Debray se sonrojó un poco y miró hacia el sitio que señalaba su amigo Beauchamp.

—Vaya, pues. Es una mujer cubierta con un velo, una desconocida, quizá la madre del príncipe Cavalcanti. ¿Pero decíais o ibais a decir cosas muy interesantes, Beauchamp?

—¿Yo?

—Sí; hablabais de la extraña muerte de Valentina.

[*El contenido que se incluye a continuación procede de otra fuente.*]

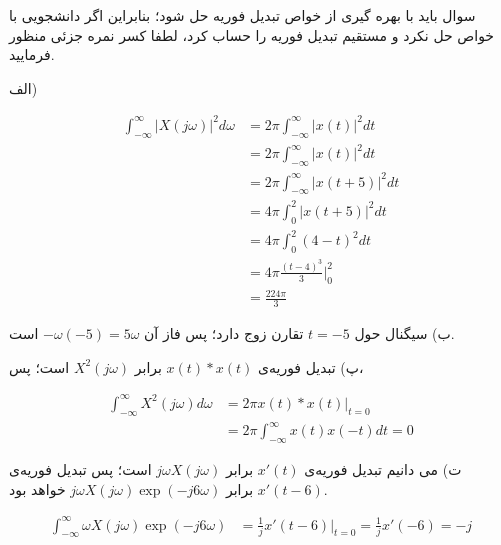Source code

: \documentclass{article}
\newcommand{\qn}[1]{
\[
\begin{split}
#1
\end{split}
\]
}
\begin{document}
%

\large

{{\color{red}سوال باید با بهره گیری از خواص تبدیل فوریه حل شود؛ بنابراین اگر دانشجویی با خواص حل نکرد و مستقیم تبدیل فوریه را حساب کرد، لطفا کسر نمره جزئی منظور فرمایید.
}}

الف)

\qn{
\int_{-\infty}^\infty |X(j\omega)|^2d\omega
&=2\pi\int_{-\infty}^\infty |x(t)|^2dt
\\&=2\pi\int_{-\infty}^\infty |x(t)|^2dt
\\&=2\pi\int_{-\infty}^\infty |x(t+5)|^2dt
\\&=4\pi\int_{0}^2 |x(t+5)|^2dt
\\&=4\pi\int_{0}^2 (4-t)^2dt
\\&=4\pi\frac{(t-4)^3}{3}\Big|_0^2
\\&=\frac{224\pi}{3}
}

ب) سیگنال حول $t=-5$ تقارن زوج دارد؛ پس فاز آن
$
-\omega(-5)=5\omega
$
است.

پ) تبدیل فوریه‌ی 
$
x(t)*x(t)
$
برابر 
$
X^2(j\omega)
$
است؛ پس،
\qn{
\int_{-\infty}^\infty X^2(j\omega)d\omega
&=2\pi x(t)*x(t)\Big|_{t=0}
\\&=2\pi \int_{-\infty}^\infty x(t)x(-t)dt=0
}


ت) می دانیم تبدیل فوریه‌ی 
$
x'(t)
$
برابر 
$
j\omega X(j\omega)
$
است؛ پس تبدیل فوریه‌ی 
$
x'(t-6)
$
برابر 
$
j\omega X(j\omega) \exp(-j6\omega)
$
خواهد بود.
\qn{
\int_{-\infty}^\infty \omega X(j\omega) \exp(-j6\omega)
&=\frac{1}{j}x'(t-6)\Big|_{t=0}=\frac{1}{j}x'(-6)=-j
}
\end{document}
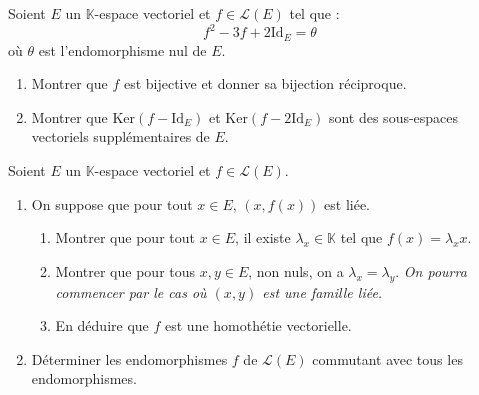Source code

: \documentclass[a4paper,10pt]{report}
\begin{document}
\begin{Exercice}{} Soient $E$ un $\mathbb{K}$-espace vectoriel et $f \in \mathcal{L}(E)$ tel que :
    \[
    f^2 - 3f + 2 \textrm{Id}_E = \theta
    \]
où $\theta$ est l'endomorphisme nul de $E$.
    \begin{enumerate}
      \item Montrer que $f$ est bijective et donner sa bijection réciproque.
      \item Montrer que $\textrm{Ker}(f - \textrm{Id}_E)$ et $\textrm{Ker}(f - 2\textrm{Id}_E)$ sont des sous-espaces vectoriels supplémentaires de $E$.
    \end{enumerate}
\end{Exercice}



\begin{Exercice}{} Soient $E$ un $\mathbb{K}$-espace vectoriel et $f \in \mathcal{L}(E)$.

\begin{enumerate}
\item On suppose que pour tout $x \in E$, $(x, f(x))$ est liée.
\begin{enumerate}
\item Montrer que pour tout $x \in E$, il existe $\lambda_x \in \mathbb{K}$ tel que $f(x)= \lambda_x x$.
\item Montrer que pour tous $x,y \in E$, non nuls, on a $\lambda_x = \lambda_y$. \textit{On pourra commencer par le cas où $(x,y)$ est une famille liée.}
\item En déduire que $f$ est une homothétie vectorielle.
\end{enumerate}
\item Déterminer les endomorphismes $f$ de $\mathcal{L}(E)$ commutant avec tous les endomorphismes.
\end{enumerate}
\end{Exercice} 








%
%
%
%
%
%
%
%
\end{document}
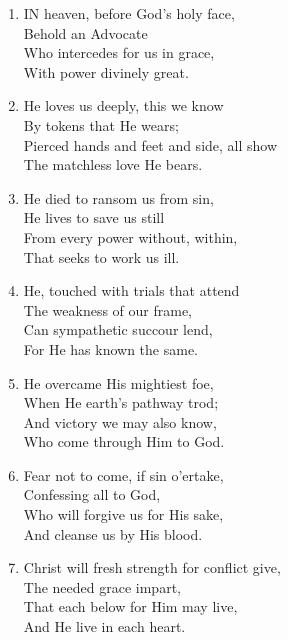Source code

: \documentclass[11pt,a4paper]{article}
\begin{document}
\begin{enumerate}
    \item IN heaven, before God's holy face, \\
            Behold an Advocate \\
        Who intercedes for us in grace, \\
            With power divinely great.

    \item He loves us deeply, this we know \\
            By tokens that He wears; \\
        Pierced hands and feet and side, all show \\
            The matchless love He bears.

    \item He died to ransom us from sin, \\
            He lives to save us still \\
        From every power without, within, \\
            That seeks to work us ill.

    \item He, touched with trials that attend \\
            The weakness of our frame, \\
        Can sympathetic succour lend, \\
            For He has known the same.

    \item He overcame His mightiest foe, \\
            When He earth's pathway trod; \\
        And victory we may also know, \\
            Who come through Him to God.

    \item Fear not to come, if sin o'ertake, \\
            Confessing all to God, \\
        Who will forgive us for His sake, \\
            And cleanse us by His blood.

    \item Christ will fresh strength for conflict give, \\
            The needed grace impart, \\
        That each below for Him may live, \\
            And He live in each heart.

\end{enumerate}
\end{document}
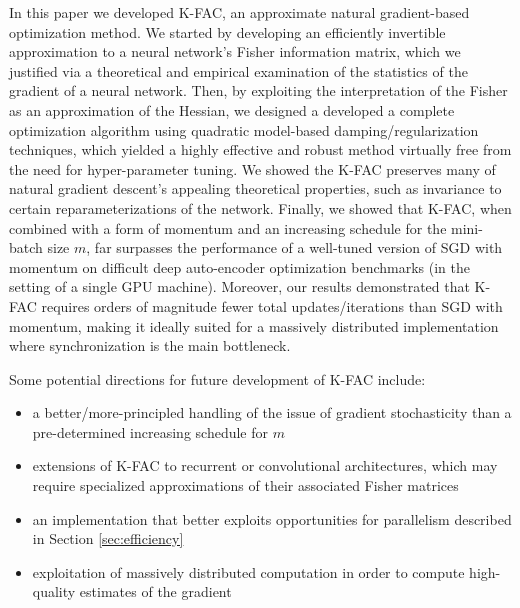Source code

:\documentclass[12pt]{article}
\newcommand{\acronym}{K-FAC}
\begin{document}
In this paper we developed \acronym{}, an approximate natural gradient-based optimization method.  We started by developing an efficiently invertible approximation to a neural network's Fisher information matrix, which we justified via a theoretical and empirical examination of the statistics of the gradient of a neural network.  Then, by exploiting the interpretation of the Fisher as an approximation of the Hessian, we designed a developed a complete optimization algorithm using quadratic model-based damping/regularization techniques, which yielded a highly effective and robust method virtually free from the need for hyper-parameter tuning.  We showed the \acronym{} preserves many of natural gradient descent's appealing theoretical properties, such as invariance to certain reparameterizations of the network.  Finally, we showed that \acronym{}, when combined with a form of momentum and an increasing schedule for the mini-batch size $m$, far surpasses the performance of a well-tuned version of SGD with momentum on difficult deep auto-encoder optimization benchmarks (in the setting of a single GPU machine).  Moreover, our results demonstrated that \acronym{} requires orders of magnitude fewer total updates/iterations than SGD with momentum, making it ideally suited for a massively distributed implementation where synchronization is the main bottleneck.

Some potential directions for future development of \acronym{} include:
\begin{itemize}
\item a better/more-principled handling of the issue of gradient stochasticity than a pre-determined increasing schedule for $m$
\item extensions of \acronym{} to recurrent or convolutional architectures, which may require specialized approximations of their associated Fisher matrices
\item an implementation that better exploits opportunities for parallelism described in Section \ref{sec:efficiency}
\item exploitation of massively distributed computation in order to compute high-quality estimates of the gradient%
\end{itemize}



\end{document}
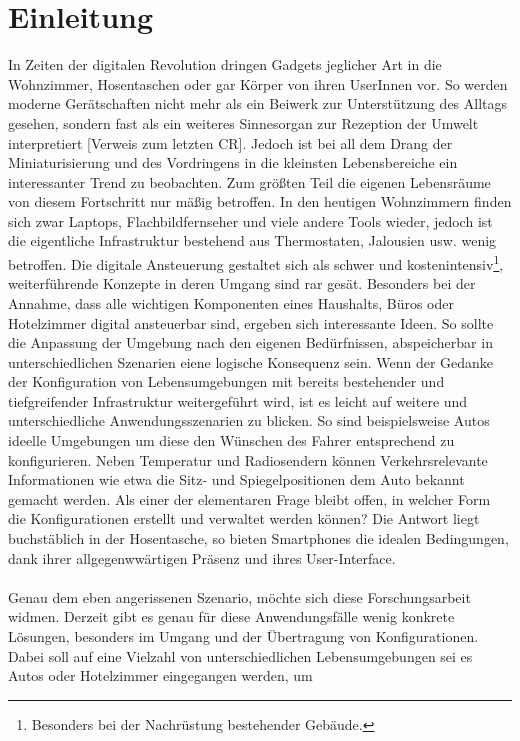\chapter{Einleitung}

In Zeiten der digitalen Revolution dringen Gadgets jeglicher Art in die Wohnzimmer, Hosentaschen oder gar Körper von ihren UserInnen vor. So werden moderne Gerätschaften 
nicht mehr als ein Beiwerk zur Unterstützung des Alltags gesehen, sondern fast als ein weiteres Sinnesorgan zur Rezeption der Umwelt interpretiert [Verweis zum letzten CR]. 
Jedoch ist bei all dem Drang der Miniaturisierung und des Vordringens in die kleinsten Lebensbereiche ein interessanter Trend zu beobachten. 
Zum größten Teil die eigenen Lebensräume von diesem Fortschritt nur mäßig betroffen. In den heutigen Wohnzimmern finden sich zwar Laptops, Flachbildfernseher und viele andere 
Tools wieder, jedoch ist die eigentliche Infrastruktur bestehend aus Thermostaten, Jalousien usw. wenig betroffen. Die digitale Ansteuerung gestaltet sich als schwer und
kostenintensiv\footnote{Besonders bei der Nachrüstung bestehender Gebäude.}, weiterführende  Konzepte in deren Umgang sind rar gesät. Besonders bei der Annahme, dass alle 
wichtigen Komponenten eines Haushalts, Büros oder Hotelzimmer digital ansteuerbar sind, ergeben sich interessante Ideen. So sollte die Anpassung der Umgebung nach den eigenen
 Bedürfnissen, abspeicherbar in unterschiedlichen Szenarien eiene logische Konsequenz sein. 
Wenn der Gedanke der Konfiguration von Lebensumgebungen mit bereits bestehender und tiefgreifender Infrastruktur weitergeführt wird, ist es leicht auf weitere und 
unterschiedliche Anwendungsszenarien zu blicken. 
So sind beispielsweise Autos ideelle Umgebungen um diese den Wünschen des Fahrer entsprechend zu konfigurieren. Neben Temperatur und Radiosendern können Verkehrsrelevante 
Informationen wie etwa die Sitz- und Spiegelpositionen dem Auto bekannt gemacht werden. Als einer der elementaren Frage bleibt offen, in welcher Form die Konfigurationen 
erstellt und verwaltet werden können? Die Antwort liegt buchstäblich in der Hosentasche, so bieten Smartphones die idealen Bedingungen, dank ihrer allgegenwwärtigen Präsenz 
und ihres User-Interface.
\\\\
Genau dem eben angerissenen Szenario, möchte sich diese Forschungsarbeit widmen. Derzeit gibt es genau für diese Anwendungsfälle wenig konkrete Lösungen, besonders im 
Umgang und der Übertragung von Konfigurationen. Dabei soll auf eine Vielzahl von unterschiedlichen Lebensumgebungen sei es Autos oder Hotelzimmer eingegangen werden, um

—¡Ah!, sí; es verdad. Pero ¿por qué la señora de Villefort no está presente?

—¡Pobre mujer! —dijo Debray—, estará ocupada en destilar agua de melisa para los hospitales, o en preparar cosméticos para ella y sus amigas. ¿Sabéis que gasta en esa diversión dos o tres mil escudos al año? Y en efecto, tenéis razón. ¿Por qué no está aquí la señora del procurador del rey? La habría visto con gran placer. Me gusta mucho esa mujer.

—Y yo la detesto —dijo Château-Renaud.

—¿Por qué?

—No lo sé. ¿Por qué amamos? ¿Por qué aborrecemos? La detesto por antipatía.

—O, al menos, por instinto.

—No lo creo… pero volvamos a lo que decíais, Beauchamp.

—¡Y bien! —respondió éste—, ¿tenéis curiosidad por saber cómo hay con frecuencia tantos muertos en casa de Villefort?

—Con frecuencia, ésta es la expresión exacta —dijo Château-Renaud.

—Querido, es la que usa San Simón.

—Y la muerte en casa del señor de Villefort es donde se la encuentra. Volvamos, pues, a ella.

—¡Por vida mía!, confieso que hace tres meses tengo fija mi atención en esa casa, y precisamente anteayer la señora me hablaba de ella con motivo de la muerte de Valentina.

—¿Y quién es la señora? —preguntó Château-Renaud.

—La mujer del ministro.

—¡Ah!, disculpad mi ignorancia, yo no frecuento las casas de los ministros. Eso queda para los príncipes.

—Erais magnífico y os volvéis divino, barón. Tened piedad de nosotros. Vuestras palabras van a abrasarnos como los rayos de Júpiter.

—No volveré a decir nada. ¡Pero que el diablo tenga piedad de mí! ¡No me deis lugar para replicar!

—Vamos, ¿podremos llegar al fin de nuestro diálogo, Beauchamp? Os decía que la señora me preguntaba anteayer sobre las muertes de Villefort; informadme, y podré satisfacerla.